11. Способ по п.9, отличающийся тем, что положительный контроль приготовляют из нормальной плазмы, обработанной таким образом, чтобы индуцировать активацию коагуляции in vitro, без образования сгустка.

12. Реагент для количественного определения фибрина, используемый в способе по любому из пп.1-10, отличающийся тем, что он образован нормальной плазмой, обработанной таким образом, чтобы индуцировать активацию коагуляции in vitro, без образования сгустка, причем вышеуказанную плазму вводят в контакт с активатором плазминогена с высоким сродством и/или специфичностью к растворимому фибрину, в условиях, аналогичных таковым, которые могут быть применены к тестируемому образцу.

13. Применение активатора плазминогена с высоким сродством к фибрину (PA-Fb sp) в способе количественного определения растворимого фибрина по образованию специфических продуктов распада, представляющих собой D-димеры.

14. Применение по п.13, отличающееся тем, что PA-Fb sp выбирают из группы, состоящей из tPA или его производных, VPA или его производных, стафилокиназы или одного из ее мутантов.

15. Применение по п.13, отличающееся тем, что PA-Fb sp представляет собой tPA или стафилокиназу.

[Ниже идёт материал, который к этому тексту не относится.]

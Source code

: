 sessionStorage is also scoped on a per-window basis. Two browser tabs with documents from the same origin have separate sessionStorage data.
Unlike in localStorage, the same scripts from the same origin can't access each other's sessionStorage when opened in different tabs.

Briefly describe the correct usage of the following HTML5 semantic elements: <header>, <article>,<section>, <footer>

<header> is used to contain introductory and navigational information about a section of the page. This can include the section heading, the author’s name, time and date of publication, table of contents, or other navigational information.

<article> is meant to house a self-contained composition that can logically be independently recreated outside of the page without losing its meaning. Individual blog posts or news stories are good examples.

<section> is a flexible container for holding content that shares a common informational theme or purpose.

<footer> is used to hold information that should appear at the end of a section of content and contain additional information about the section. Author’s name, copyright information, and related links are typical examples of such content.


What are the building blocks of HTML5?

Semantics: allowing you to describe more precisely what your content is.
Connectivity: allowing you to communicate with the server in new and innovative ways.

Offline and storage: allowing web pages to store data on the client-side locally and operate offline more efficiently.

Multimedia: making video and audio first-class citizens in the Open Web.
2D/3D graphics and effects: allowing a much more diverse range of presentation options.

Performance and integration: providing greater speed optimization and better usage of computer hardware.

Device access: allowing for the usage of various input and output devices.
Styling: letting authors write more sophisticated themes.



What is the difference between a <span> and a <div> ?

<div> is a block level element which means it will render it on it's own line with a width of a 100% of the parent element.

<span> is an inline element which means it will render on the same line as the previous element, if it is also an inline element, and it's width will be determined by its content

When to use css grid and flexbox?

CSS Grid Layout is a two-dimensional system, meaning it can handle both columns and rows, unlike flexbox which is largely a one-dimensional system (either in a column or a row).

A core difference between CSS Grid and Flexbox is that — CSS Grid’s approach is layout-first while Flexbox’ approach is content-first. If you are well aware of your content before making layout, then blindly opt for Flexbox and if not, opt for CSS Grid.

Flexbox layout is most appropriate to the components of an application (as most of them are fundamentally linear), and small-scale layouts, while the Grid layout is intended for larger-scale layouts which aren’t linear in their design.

16. Набор для количественного определения растворимого фибрина, присутствующего в образце, отличающийся тем, что он включает

положительный контроль на наличие растворимого фибрина, представляющий собой реагент по п.12;

необработанный отрицательный контроль, представляющий собой контрольную плазму;

PA-Fb sp в индивидуальном количестве для одного образца или в достаточном количестве для множественных образцов;

реагент для количественного определения D-димеров; и

в случае необходимости, среду для разведения проб.

17. Набор по п.16, отличающийся тем, что положительные и отрицательные контрольные плазмы находятся в лиофилизированной форме.

18. Набор по п.16, отличающийся тем, что PA-Fb sp представляет собой tPA.

19. Набор по п.16, отличающийся тем, что реагентом для количественного определения D-димеров является реагент для ELISA или для теста на агглютинацию с сенсибилизацией частицами латекса типа LIATEST.

20. Применение способа по любому из пп.1-10, для наблюдения за развитием процесса активации коагуляции и оценки эффективности антикоагулянтной терапии.

21. Применение набора по любому из пп.16-19, для наблюдения за развитием процесса активации коагуляции и оценки эффективности антикоагулянтной терапии.